──────── RECORDS PROVIDED ────────

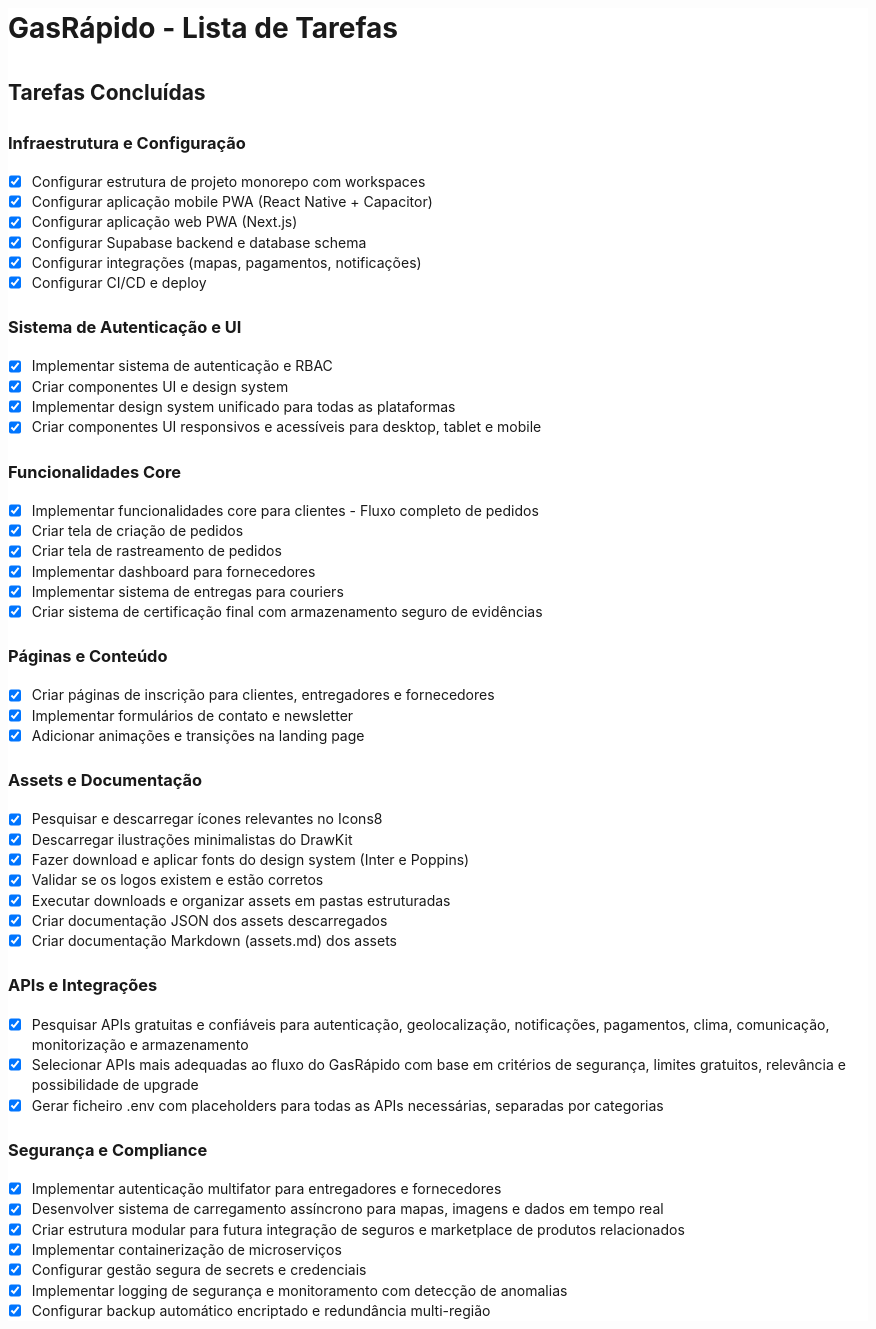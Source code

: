 # GasRápido - Lista de Tarefas

## Tarefas Concluídas

### Infraestrutura e Configuração
- [x] Configurar estrutura de projeto monorepo com workspaces
- [x] Configurar aplicação mobile PWA (React Native + Capacitor)
- [x] Configurar aplicação web PWA (Next.js)
- [x] Configurar Supabase backend e database schema
- [x] Configurar integrações (mapas, pagamentos, notificações)
- [x] Configurar CI/CD e deploy

### Sistema de Autenticação e UI
- [x] Implementar sistema de autenticação e RBAC
- [x] Criar componentes UI e design system
- [x] Implementar design system unificado para todas as plataformas
- [x] Criar componentes UI responsivos e acessíveis para desktop, tablet e mobile

### Funcionalidades Core
- [x] Implementar funcionalidades core para clientes - Fluxo completo de pedidos
- [x] Criar tela de criação de pedidos
- [x] Criar tela de rastreamento de pedidos
- [x] Implementar dashboard para fornecedores
- [x] Implementar sistema de entregas para couriers
- [x] Criar sistema de certificação final com armazenamento seguro de evidências

### Páginas e Conteúdo
- [x] Criar páginas de inscrição para clientes, entregadores e fornecedores
- [x] Implementar formulários de contato e newsletter
- [x] Adicionar animações e transições na landing page

### Assets e Documentação
- [x] Pesquisar e descarregar ícones relevantes no Icons8
- [x] Descarregar ilustrações minimalistas do DrawKit
- [x] Fazer download e aplicar fonts do design system (Inter e Poppins)
- [x] Validar se os logos existem e estão corretos
- [x] Executar downloads e organizar assets em pastas estruturadas
- [x] Criar documentação JSON dos assets descarregados
- [x] Criar documentação Markdown (assets.md) dos assets

### APIs e Integrações
- [x] Pesquisar APIs gratuitas e confiáveis para autenticação, geolocalização, notificações, pagamentos, clima, comunicação, monitorização e armazenamento
- [x] Selecionar APIs mais adequadas ao fluxo do GasRápido com base em critérios de segurança, limites gratuitos, relevância e possibilidade de upgrade
- [x] Gerar ficheiro .env com placeholders para todas as APIs necessárias, separadas por categorias

### Segurança e Compliance
- [x] Implementar autenticação multifator para entregadores e fornecedores
- [x] Desenvolver sistema de carregamento assíncrono para mapas, imagens e dados em tempo real
- [x] Criar estrutura modular para futura integração de seguros e marketplace de produtos relacionados
- [x] Implementar containerização de microserviços
- [x] Configurar gestão segura de secrets e credenciais
- [x] Implementar logging de segurança e monitoramento com detecção de anomalias
- [x] Configurar backup automático encriptado e redundância multi-região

────────

Your answer must be the line holding "- [x] Pesquisar APIs" plus every later line to the end of the records, copied exactly.

WRITTEN ANSWER
- [x] Pesquisar APIs gratuitas e confiáveis para autenticação, geolocalização, notificações, pagamentos, clima, comunicação, monitorização e armazenamento
- [x] Selecionar APIs mais adequadas ao fluxo do GasRápido com base em critérios de segurança, limites gratuitos, relevância e possibilidade de upgrade
- [x] Gerar ficheiro .env com placeholders para todas as APIs necessárias, separadas por categorias

### Segurança e Compliance
- [x] Implementar autenticação multifator para entregadores e fornecedores
- [x] Desenvolver sistema de carregamento assíncrono para mapas, imagens e dados em tempo real
- [x] Criar estrutura modular para futura integração de seguros e marketplace de produtos relacionados
- [x] Implementar containerização de microserviços
- [x] Configurar gestão segura de secrets e credenciais
- [x] Implementar logging de segurança e monitoramento com detecção de anomalias
- [x] Configurar backup automático encriptado e redundância multi-região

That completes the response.